Last week’s Salon des Vins de Loire was an excellent opportunity to catch up on recent developments in Châteaumeillant. I had been aware for a good couple of years that several Quincy producers now had vines in Châteaumeillant including Domaine Vincent Siret-Courtaud, who I think was the first to tell me of this interesting development. Vincent acquired three hectares of vines in Châteaumeillant in 2010 in addition to his 10 in Quincy.
Being able to make red and rosé wine is the obvious attraction for Quincy producers where Sauvignon Blanc is the only permitted variety. A good number of Quincy producers, like Jean Tatin and Chantal Wilk as well as Jacques Rouze, have vines in Reuilly but Châteaumeillant gives them another option.
As well as Vincent other Quincy producers with vines in Châteaumeillant include Domaine Jacques Rouze with 1.70 ha with 2012 as their initial vintage and Domaine Lecomte (Nicolas Lecomte) with three hectares and Domaine Roux (Albin Roux) with 3.3 ha.

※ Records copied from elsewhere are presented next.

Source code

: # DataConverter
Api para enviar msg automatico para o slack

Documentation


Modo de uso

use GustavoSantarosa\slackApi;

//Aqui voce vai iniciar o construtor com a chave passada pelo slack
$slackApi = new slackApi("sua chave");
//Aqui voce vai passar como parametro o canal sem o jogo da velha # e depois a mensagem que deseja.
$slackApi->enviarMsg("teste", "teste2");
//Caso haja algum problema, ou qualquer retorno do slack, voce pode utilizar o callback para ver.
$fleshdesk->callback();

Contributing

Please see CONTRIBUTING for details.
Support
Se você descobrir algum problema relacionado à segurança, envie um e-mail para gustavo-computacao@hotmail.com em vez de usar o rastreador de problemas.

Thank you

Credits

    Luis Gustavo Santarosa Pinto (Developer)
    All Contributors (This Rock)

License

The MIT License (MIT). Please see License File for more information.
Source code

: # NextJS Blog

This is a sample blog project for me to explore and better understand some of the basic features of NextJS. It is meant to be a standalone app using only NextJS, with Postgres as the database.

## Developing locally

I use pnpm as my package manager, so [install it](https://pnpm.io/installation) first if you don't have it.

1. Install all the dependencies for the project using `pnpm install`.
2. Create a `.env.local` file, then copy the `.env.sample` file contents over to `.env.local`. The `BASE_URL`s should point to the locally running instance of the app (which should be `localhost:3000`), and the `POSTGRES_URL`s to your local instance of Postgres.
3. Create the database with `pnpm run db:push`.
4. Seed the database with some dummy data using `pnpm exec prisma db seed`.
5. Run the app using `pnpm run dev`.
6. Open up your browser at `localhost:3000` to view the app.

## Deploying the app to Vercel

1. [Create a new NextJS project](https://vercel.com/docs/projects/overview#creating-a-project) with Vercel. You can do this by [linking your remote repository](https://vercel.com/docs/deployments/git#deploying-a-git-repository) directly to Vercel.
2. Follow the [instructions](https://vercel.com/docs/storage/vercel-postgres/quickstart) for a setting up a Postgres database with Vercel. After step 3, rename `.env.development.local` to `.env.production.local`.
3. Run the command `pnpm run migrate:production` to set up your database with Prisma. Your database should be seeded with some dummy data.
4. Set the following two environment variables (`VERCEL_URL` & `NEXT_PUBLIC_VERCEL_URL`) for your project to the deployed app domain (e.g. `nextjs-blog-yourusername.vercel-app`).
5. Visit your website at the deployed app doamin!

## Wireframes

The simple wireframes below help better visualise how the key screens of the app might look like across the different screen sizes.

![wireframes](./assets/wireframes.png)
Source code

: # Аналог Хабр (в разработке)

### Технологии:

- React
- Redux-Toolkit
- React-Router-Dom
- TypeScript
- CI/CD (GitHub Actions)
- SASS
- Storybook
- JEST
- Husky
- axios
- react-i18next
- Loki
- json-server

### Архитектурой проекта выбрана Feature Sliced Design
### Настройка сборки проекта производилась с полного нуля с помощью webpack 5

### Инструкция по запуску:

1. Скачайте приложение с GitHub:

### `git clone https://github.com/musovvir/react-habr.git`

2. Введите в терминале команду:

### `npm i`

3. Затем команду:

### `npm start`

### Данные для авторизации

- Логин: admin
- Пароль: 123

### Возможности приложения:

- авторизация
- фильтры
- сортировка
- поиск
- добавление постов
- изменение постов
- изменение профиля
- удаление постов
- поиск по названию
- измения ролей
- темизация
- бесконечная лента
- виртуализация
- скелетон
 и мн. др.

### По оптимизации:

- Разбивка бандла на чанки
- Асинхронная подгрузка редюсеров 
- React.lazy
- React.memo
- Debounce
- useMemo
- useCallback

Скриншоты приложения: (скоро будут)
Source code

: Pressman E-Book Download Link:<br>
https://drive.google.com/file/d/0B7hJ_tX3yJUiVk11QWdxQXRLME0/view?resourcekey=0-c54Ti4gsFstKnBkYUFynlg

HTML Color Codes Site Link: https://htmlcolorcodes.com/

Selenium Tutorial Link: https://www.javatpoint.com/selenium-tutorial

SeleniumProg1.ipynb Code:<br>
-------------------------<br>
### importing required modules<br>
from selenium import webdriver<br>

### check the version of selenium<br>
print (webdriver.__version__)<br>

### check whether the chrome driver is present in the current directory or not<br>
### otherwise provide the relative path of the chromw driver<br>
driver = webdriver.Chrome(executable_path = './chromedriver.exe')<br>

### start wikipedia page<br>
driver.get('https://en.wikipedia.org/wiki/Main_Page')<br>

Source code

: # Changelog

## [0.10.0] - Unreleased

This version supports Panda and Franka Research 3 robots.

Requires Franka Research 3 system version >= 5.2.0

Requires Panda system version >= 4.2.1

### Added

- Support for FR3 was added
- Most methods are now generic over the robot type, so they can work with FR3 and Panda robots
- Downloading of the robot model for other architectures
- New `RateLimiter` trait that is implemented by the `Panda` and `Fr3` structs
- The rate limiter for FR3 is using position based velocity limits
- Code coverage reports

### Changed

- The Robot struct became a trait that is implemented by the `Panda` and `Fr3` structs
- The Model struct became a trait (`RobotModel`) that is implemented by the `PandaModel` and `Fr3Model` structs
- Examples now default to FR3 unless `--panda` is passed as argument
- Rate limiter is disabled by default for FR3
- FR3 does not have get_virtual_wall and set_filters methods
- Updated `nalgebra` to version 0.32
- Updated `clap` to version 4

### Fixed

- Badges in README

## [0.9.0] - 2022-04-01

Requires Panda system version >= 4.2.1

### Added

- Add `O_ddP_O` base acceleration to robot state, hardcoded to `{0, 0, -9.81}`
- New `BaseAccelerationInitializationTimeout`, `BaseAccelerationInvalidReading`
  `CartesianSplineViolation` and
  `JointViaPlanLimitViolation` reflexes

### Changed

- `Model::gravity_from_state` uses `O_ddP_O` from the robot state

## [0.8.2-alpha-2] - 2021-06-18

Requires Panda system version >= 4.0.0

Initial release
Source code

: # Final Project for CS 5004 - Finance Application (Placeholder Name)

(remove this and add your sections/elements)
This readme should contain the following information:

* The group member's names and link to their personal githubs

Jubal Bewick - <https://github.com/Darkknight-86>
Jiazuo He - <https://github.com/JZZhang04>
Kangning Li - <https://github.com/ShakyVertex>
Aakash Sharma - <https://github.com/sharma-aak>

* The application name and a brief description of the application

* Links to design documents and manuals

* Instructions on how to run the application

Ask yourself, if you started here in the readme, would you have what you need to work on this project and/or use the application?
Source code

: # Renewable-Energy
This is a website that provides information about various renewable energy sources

One good innovation at this year’s Salon was to group a number of young producers together – several Châteaumeillant producers featured here. As well as Nicolas Lecomte, Vincent Siret-Courtaud and Albin Roux, there were two who are based solely in Châteaumeillant: Claire Goyer (Domaine Goyer) and Angelique Gabrielle.
Claire and Samuel, her husband, started their small domaine in 2013, so 2015 is their third vintage. Beginning with 1.3 hectares they have recently added a further hectare.
Angelique only started in June 2014 and has 4.44 hectares – 1.74 of Pinot Noir, 2.00 Gamay and 0.70 of Chardonnay and Sauvignon Blanc. Her parents are vignerons between Chablis and Auxerre.
In contrast to those above, who all have quite small holdings, Domaine Nairaud is easily the largest concern with 20 hectares of vines and with its associated company Biturges Vins occupies the building where the former Cave Cooperative was based.
I was impressed by the general standard of these generally easy drinking wines, which should appeal to #winelovers who are now looking for lighter, less heavy reds. I am planning to visit Châteaumeillant soon, probably in June, and will then report back in more detail.